Work item
Among the lines below, list those containing the string "Mitron".

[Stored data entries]
BEGIN

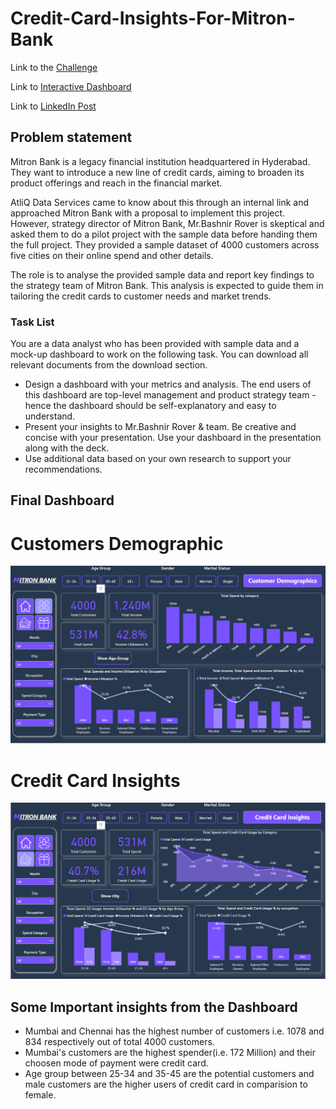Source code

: # Credit-Card-Insights-For-Mitron-Bank

Link to the [Challenge](https://codebasics.io/challenge/codebasics-resume-project-challenge)

Link to [Interactive Dashboard](https://shorturl.at/zCJY1)

Link to [LinkedIn Post](https://www.linkedin.com/in/srrout/)

## Problem statement

Mitron Bank is a legacy financial institution headquartered in Hyderabad. They want to introduce a new line of credit cards, aiming to broaden its product offerings and reach in the financial market. 

AtliQ Data Services came to know about this through an internal link and approached Mitron Bank with a proposal to implement this project. However, strategy director of Mitron Bank, Mr.Bashnir Rover is skeptical and asked them to do a pilot project with the sample data before handing them the full project. They provided a sample dataset of 4000 customers across five cities on their online spend and other details.

The role is to analyse the provided sample data and report key findings to the strategy team of Mitron Bank. This analysis is expected to guide them in tailoring the credit cards to customer needs and market trends. 

### Task List

You are a data analyst who has been provided with sample data and a mock-up dashboard to work on the following task. You can download all relevant documents from the download section.

- Design a dashboard with your metrics and analysis. The end users of this dashboard are top-level management and product strategy team - hence the dashboard should be self-explanatory and easy to understand.
- Present your insights to Mr.Bashnir Rover & team. Be creative and concise with your presentation. Use your dashboard in the presentation along with the deck.
- Use additional data based on your own research to support your recommendations.

## Final Dashboard

# Customers Demographic 
<p align="center">
    <img src='https://github.com/smrutiranjan-rout/Credit-Card-Insights-For-Mitron-Bank/blob/main/Customer%20demographics.png' width="600">
</p>

# Credit Card Insights
<p align="center">
    <img src='https://github.com/smrutiranjan-rout/Credit-Card-Insights-For-Mitron-Bank/blob/main/CC%20Insights.png' width="600">
</p>

## Some Important insights from the Dashboard

- Mumbai and Chennai has the highest number of customers i.e. 1078 and 834 respectively out of total 4000 customers.
- Mumbai's customers are the highest spender(i.e. 172 Million) and their choosen mode of payment were credit card.
- Age group between 25-34 and 35-45 are the potential customers and male customers are the higher users of credit card in comparision to female.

END

Response box
: # Credit-Card-Insights-For-Mitron-Bank
Mitron Bank is a legacy financial institution headquartered in Hyderabad. They want to introduce a new line of credit cards, aiming to broaden its product offerings and reach in the financial market. 
AtliQ Data Services came to know about this through an internal link and approached Mitron Bank with a proposal to implement this project. However, strategy director of Mitron Bank, Mr.Bashnir Rover is skeptical and asked them to do a pilot project with the sample data before handing them the full project. They provided a sample dataset of 4000 customers across five cities on their online spend and other details.
The role is to analyse the provided sample data and report key findings to the strategy team of Mitron Bank. This analysis is expected to guide them in tailoring the credit cards to customer needs and market trends. 
    <img src='https://github.com/smrutiranjan-rout/Credit-Card-Insights-For-Mitron-Bank/blob/main/Customer%20demographics.png' width="600">
    <img src='https://github.com/smrutiranjan-rout/Credit-Card-Insights-For-Mitron-Bank/blob/main/CC%20Insights.png' width="600">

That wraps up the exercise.